Die Zutaten für zwölf fluffige Schnecken
Für den Teig verwende ich am liebsten Mehl Type 550. Es entwickelt genügend Kleber, damit die Rollen stabil bleiben, ohne schwer zu wirken. Type 405 funktioniert ebenfalls, die Schnecken werden damit meist etwas zarter und weniger elastisch.
| Zutat | Menge | Hinweis |
|---|---|---|
| Weizenmehl Type 550 | 500 g | alternativ Type 405 |
| Milch | 250 ml | lauwarm, nicht heiß |
| Hefe | 1 Päckchen Trockenhefe oder 21 g Frischhefe | beides funktioniert |
| Zucker | 60 g | für den Teig |
| Ei | 1 | Größe M |
| Butter | 70 g für den Teig, 80 g für die Füllung | weich, aber nicht flüssig |
| Salz | 1 TL | rundet die Süße ab |
| Zimt | 2 EL | etwa 8 bis 10 g |
| brauner Zucker | 100 g | für eine karamellige Füllung |
Für den einfachen Guss reichen 100 g Puderzucker und ein bis zwei Esslöffel Milch oder Zitronensaft. Ich nehme gern etwas Zitronensaft, weil die leichte Säure die üppige Butterfüllung ausbalanciert. Wer es cremiger mag, rührt stattdessen 100 g Frischkäse mit 30 g weicher Butter, 50 g Puderzucker und etwas Vanille glatt.
So bereitest du den Hefeteig Schritt für Schritt zu
Die Milch wird nur handwarm erwärmt. Ist sie zu heiß, kann sie die Hefe schwächen. Ich löse die Hefe mit einem Teelöffel Zucker in der Milch auf und lasse sie bei Frischhefe etwa 5 bis 10 Minuten stehen. Bei moderner Trockenhefe ist dieser Schritt nicht zwingend nötig, er zeigt aber schnell, ob die Hefe noch aktiv ist.
- Mehl, restlichen Zucker und Salz in einer großen Schüssel vermischen.
- Milch, Hefe, Ei und 70 g weiche Butter dazugeben.
- Den Teig etwa 8 bis 10 Minuten kneten, bis er glatt und elastisch ist.
- Abgedeckt an einem warmen, zugfreien Ort 60 bis 90 Minuten gehen lassen.

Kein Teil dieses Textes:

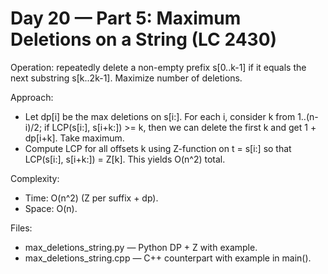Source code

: # Day 20 — Part 5: Maximum Deletions on a String (LC 2430)

Operation: repeatedly delete a non-empty prefix s[0..k-1] if it equals the next substring s[k..2k-1]. Maximize number of deletions.

Approach:
- Let dp[i] be the max deletions on s[i:]. For each i, consider k from 1..(n-i)/2; if LCP(s[i:], s[i+k:]) >= k, then we can delete the first k and get 1 + dp[i+k]. Take maximum.
- Compute LCP for all offsets k using Z-function on t = s[i:] so that LCP(s[i:], s[i+k:]) = Z[k]. This yields O(n^2) total.

Complexity:
- Time: O(n^2) (Z per suffix + dp).
- Space: O(n).

Files:
- max_deletions_string.py — Python DP + Z with example.
- max_deletions_string.cpp — C++ counterpart with example in main().
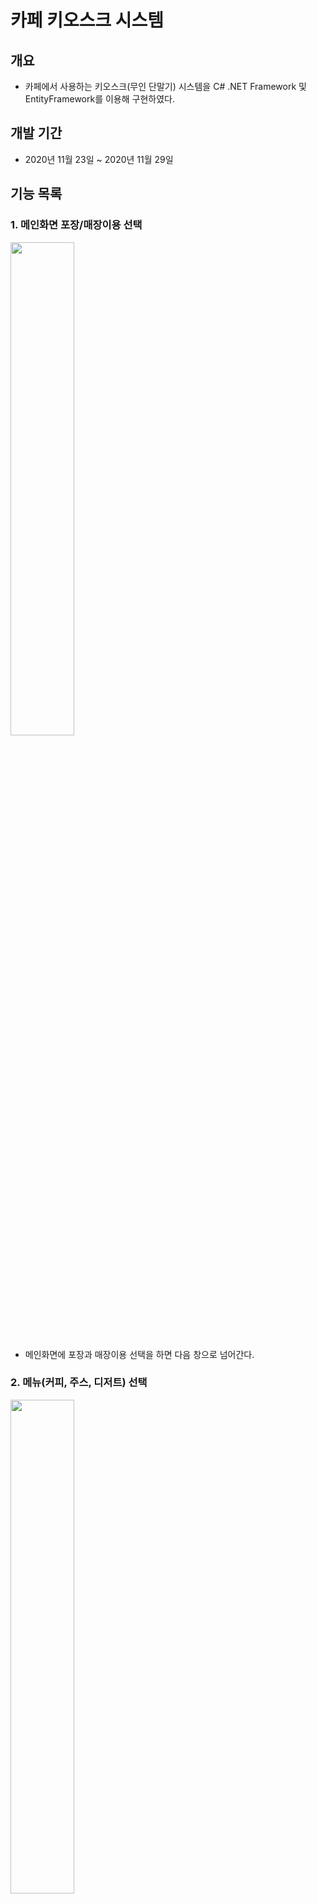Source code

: # 카페 키오스크 시스템

## 개요

- 카페에서 사용하는 키오스크(무인 단말기) 시스템을 C# .NET Framework 및 EntityFramework를 이용해 구현하였다.

## 개발 기간

- 2020년 11월 23일 ~ 2020년 11월 29일

## 기능 목록

### 1. 메인화면 포장/매장이용 선택

<img src="./img/메인화면.jpg" width="45%">

- 메인화면에 포장과 매장이용 선택을 하면 다음 창으로 넘어간다.

### 2. 메뉴(커피, 주스, 디저트) 선택
<img src="./img/메뉴화면.jpg" width="45%">

### 3. 메뉴에 따른 옵션 선택

<img src="./img/옵션화면.jpg" width="45%">

- 커피, 주스, 디저트에 따라 각각 옵션을 선택하도록 한다.
- 사이즈는 둘 중 반드시 하나를 선택하도록 한다.
- 기타 옵션은 두번 클릭하면 해제가 되도록 한다.

### 4. 장바구니에서 주문 확인




# 사용 기술

## 언어

- C# 8.0

  

## 프레임워크

- .Net FrameWork 4.8

- EntityFrameWork 6.2

- Winform

  

## 데이터베이스

* MSSQL Server 2019

  

## 기타 개발환경

- Windows 10

- Microsoft Visual Studio Community 2019 v16.8

- Microsoft SQL Server Management Studio v18.6

  

## 데이터베이스 스키마

![](./img\database.jpg)



## 유저 케이스 다이어그램

![](./img\user_case_diagram.jpg)



## 플로우차트

![](./img\flowchart.jpg)

## 클래스 다이어그램

1. DAO(Data Access Object)

![](./img\class_diagram_Dao.jpg)

2. User Controls

   ![](./img\class_diagram_UC.jpg)



## 시퀀스 다이어그램

![](./img\sequance_diagram.jpg)

# Point of Interest

## null exception 오류 메세지

### 증상
- debug시 null exception 현상

### 원인
- Order ID 사양이 자동증가가 되어 있지 않았음 SQL과 Visual Basic에 있는 diagram의 속성이 서로 달랐다.

### 결과
- 확인 결과, SQL에서 업데이트가 된 것이 Visual Basic과 일치하지 않았다.
- 해결하기 위해, Visual Basic에 있는 diagram을 삭제하고 데이터베이스에서 모델업데이트 해주어야 했다.

---

# github에서 분기를 사용하지 않고 master로 올려서 파일이 충돌된 현상

### 증상
- 파일이 서로 겹쳐 손상되었다.

### 원인
- github에서 분기기능에 대한 이해가 부족해서 활용하지 못했다.

### 결과
- github 사용법을 다시 정확히 숙지하였다.
- 분기를 사용하여 push 후 merge를 사용하고, master로 변경 후 pull사용 하였다.
- 서로 충돌없이 프로젝트를 수정, 공유할 수 있게 되었다.


---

- Der Teig sollte sich sichtbar vergrößert haben, etwa auf das Eineinhalb- bis Doppelte.
Ein leicht klebriger Teig ist zunächst kein Problem. Viele geben zu früh zusätzliches Mehl dazu und erhalten dadurch trockene Schnecken. Knete lieber ein paar Minuten weiter und fette deine Hände bei Bedarf dünn ein. Erst wenn der Teig wirklich sehr weich bleibt, hilft ein Esslöffel Mehl.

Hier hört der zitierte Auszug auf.